In determining the scope of contractual obligations, the reasonable expectation of the parties is a factor to be considered. Indeed, “[a]ny interpretation of an insurance contract implicates as a standard ‘the reasonable expectation and purpose of the ordinary businessman when making an ordinary business contract’ ” (Matter of Midland Ins. Co., 269 AD2d 50, 59 [2000], quoting Atlantic Cement Co. v Fidelity & Cas. Co., 91 AD2d 412, 418 [1983], affd 63 NY2d 798 [1984]). Thus, courts must interpret a contract so as to give meaning to all its terms. “The reason is clear. Since a contract is a voluntary undertaking, it should be interpreted to give effect to the parties’ reasonable expectations” (Mionis v Bank Julius Baer & Co., 301 AD2d 104, 109 [2002]). In that regard, it cannot be seriously argued that in negotiating the lease, Seward and Ulltra, and by extension, MMO, Ulltra’s insurance carrier, contemplated that Ulltra would bear the responsibility for damages arising out of the collapse of Seward’s garage roof.

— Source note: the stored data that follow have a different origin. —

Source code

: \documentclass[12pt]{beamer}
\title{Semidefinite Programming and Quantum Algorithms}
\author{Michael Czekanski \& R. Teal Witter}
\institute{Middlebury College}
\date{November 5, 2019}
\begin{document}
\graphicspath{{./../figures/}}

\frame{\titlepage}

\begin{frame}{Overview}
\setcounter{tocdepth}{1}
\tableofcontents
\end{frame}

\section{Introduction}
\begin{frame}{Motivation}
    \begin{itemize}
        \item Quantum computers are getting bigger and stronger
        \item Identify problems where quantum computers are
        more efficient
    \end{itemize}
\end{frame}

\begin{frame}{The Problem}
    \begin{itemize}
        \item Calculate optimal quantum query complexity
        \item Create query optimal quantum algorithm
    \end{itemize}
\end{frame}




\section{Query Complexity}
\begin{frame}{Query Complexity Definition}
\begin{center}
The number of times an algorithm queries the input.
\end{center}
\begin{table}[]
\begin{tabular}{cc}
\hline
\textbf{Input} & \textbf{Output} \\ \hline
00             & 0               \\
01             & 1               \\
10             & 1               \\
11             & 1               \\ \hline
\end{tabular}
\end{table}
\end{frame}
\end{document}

Consistent with that apportionment of responsibility, MMO’s endorsement No. 11 limited the scope of additional insured coverage to liability arising out of Ulltra’s garage operations, which are defined in endorsement No. 3. While it might reasonably be anticipated that an insurer would expect its policy to provide additional insured coverage to a general contractor or owner for injuries sustained by the named insured’s employee in a construction site accident, the same cannot be said with respect to a building owner under a comprehensive general liability policy endorsed to provide garage keepers liability coverage for a structural collapse. Since the liability for the damage to the parked cars, at the nub of this coverage issue, arose out *51of the structural maintenance of the demised premises, the responsibility for which, under the lease, was reserved to Seward, rather than out of Ulltra’s “garage operations,” the additional insured endorsement was never triggered.

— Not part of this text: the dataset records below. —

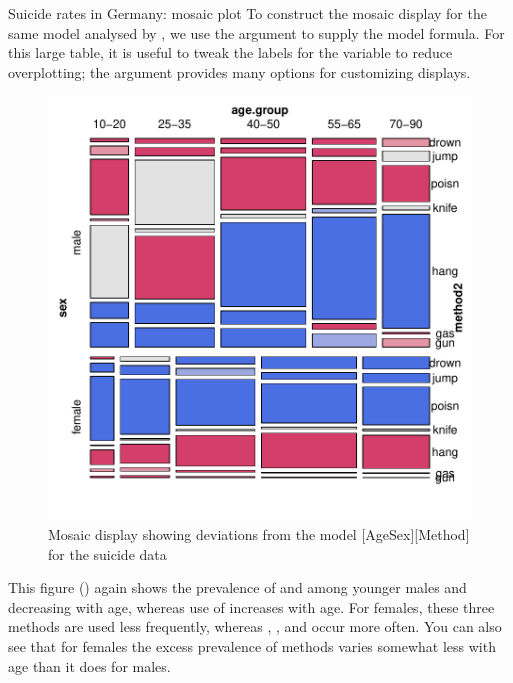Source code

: \documentclass[11pt]{book}
\renewenvironment{knitrout}{\small\renewcommand{\baselinestretch}{.85}}{} %
\begin{document}
\begin{Example}[suicide2]{Suicide rates in Germany: mosaic plot}
To construct the mosaic display for the same model analysed by \ca, we use the 
argument  to supply the model formula.
For this large table, it is useful to tweak the labels for the 
variable to reduce overplotting; the  argument provides
many options for customizing  displays.
\begin{knitrout}
\color{fgcolor}\begin{kframe}
\begin{alltt}
 \hlstd{=}\hlstd{,} \hlstd{=}\hlstd{,}
       \hlstd{=}\hlopt{~}\hlopt{*} \hlopt{+} 
       \hlstd{=}\hlstd{(}\hlstd{=}\hlstd{(}\hlstd{,} \hlstd{,} \hlstd{)),}
                           \hlstd{=} \hlstd{(}\hlstd{,} \hlstd{,} \hlstd{,} \hlstd{))}
\end{alltt}
\end{kframe}\begin{figure}[!htb]


\centerline{\includegraphics[width=.7\textwidth]{ch06/fig/ca-suicide-mosaic} }

\caption[Mosaic display showing deviations from the model AgeSex Method for the suicide data]{Mosaic display showing deviations from the model [AgeSex][Method] for the suicide data\label{fig:ca-suicide-mosaic}}
\end{figure}


\end{knitrout}
This figure ()
again shows the prevalence of  and
 among younger males and decreasing with age, whereas use of 
increases with age.  
For females, these three methods are used less
frequently, whereas , , and  occur more often.
You can also see that for females the excess prevalence of methods varies somewhat
less with age than it does for males.

\end{Example}
\end{document}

We have considered the other issues raised and find that they are without merit.
Accordingly, the order of the Supreme Court, New York County (Marylin Diamond, J.), entered April 12, 2002, which, in this declaratory judgment action, upon the parties’ respective motions for summary judgment, granted plaintiffs motion and declared in its favor, and denied defendant’s cross motion, should be reversed, on the law, with costs and disbursements, plaintiffs motion denied, defendant’s cross motion granted and a declaration made that defendant has no obligation to defend or indemnify Seward in connection with the underlying claims.
Nardelli, J.P., Saxe and Williams, JJ., concur.
Order, Supreme Court, New York County, entered April 12, 2002, reversed, on the law, with costs and disbursements, plaintiffs motion, denied, defendant’s cross motion granted and a declaration made that defendant has no obligation to defend or indemnify the owner of the building in connection with the underlying claims.